|
-
Mar 26th, 2006, 12:20 AM
#1
Thread Starter
Addicted Member
Get HyperLinks
Hi Experts Again,
Is there a way to Get The HyperLinks From an Internet Page.
-
Mar 26th, 2006, 12:48 AM
#2
Re: Get HyperLinks
just read the HTML into a string, then use Regex in order to get the links...
read it into a string
http://www.vbforums.com/showthread.php?t=372593
regex example getting things between <p> tags...
http://www.vbforums.com/showthread.php?t=391698
-
Mar 26th, 2006, 01:07 AM
#3
Re: Get HyperLinks
Here, this will find all links on a page, took me a while to write..
VB Code:
Option Strict On
Option Explicit On
Public Class Form1
Private Sub Form1_Load(ByVal sender As System.Object, ByVal e As System.EventArgs) Handles MyBase.Load
Dim WebParse As New WebPageLinks("http://vbforums.com/")
Dim URLs As Specialized.StringCollection = WebParse.Execute()

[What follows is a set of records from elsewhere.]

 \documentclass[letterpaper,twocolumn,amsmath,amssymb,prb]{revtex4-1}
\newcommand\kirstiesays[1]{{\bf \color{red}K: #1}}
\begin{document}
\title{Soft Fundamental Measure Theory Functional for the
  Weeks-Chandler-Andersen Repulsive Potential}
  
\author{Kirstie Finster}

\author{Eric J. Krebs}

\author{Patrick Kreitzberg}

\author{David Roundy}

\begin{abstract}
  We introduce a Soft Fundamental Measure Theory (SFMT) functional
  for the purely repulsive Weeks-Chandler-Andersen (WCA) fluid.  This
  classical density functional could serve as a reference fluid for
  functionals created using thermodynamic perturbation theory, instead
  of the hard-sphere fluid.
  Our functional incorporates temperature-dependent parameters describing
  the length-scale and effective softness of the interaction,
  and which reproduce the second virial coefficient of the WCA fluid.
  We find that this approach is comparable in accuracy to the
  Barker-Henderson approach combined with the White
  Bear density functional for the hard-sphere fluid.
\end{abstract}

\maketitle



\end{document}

For Each WebAddress As String In URLs
ListBox1.Items.Add(WebAddress)
Next
End Sub
End Class
Public Class WebPageLinks
Dim Web As String
Public Function Execute() As Specialized.StringCollection
Dim Inet As New Net.WebClient
Dim ColLinks As New Specialized.StringCollection
Dim WebText As New IO.StreamReader(Inet.OpenRead(Web))
Dim Parse As String
Dim Domain As String
ColLinks.AddRange(Microsoft.VisualBasic.Split(WebText.ReadToEnd.ToString, "www."))
ColLinks.RemoveAt(0)
For t As Int32 = 0 To ColLinks.Count - 1
Parse = ColLinks(t).Substring(0, ColLinks(t).IndexOf(".") + 4)
Domain = Parse
Do
Try
Parse = ColLinks(t).Substring(0, Parse.Length + 1)
IO.Path.GetFileName(Parse)
Catch ex As Exception
Parse = Domain
Exit Do
End Try
Loop Until Parse.Chars(Parse.Length - 4) = "."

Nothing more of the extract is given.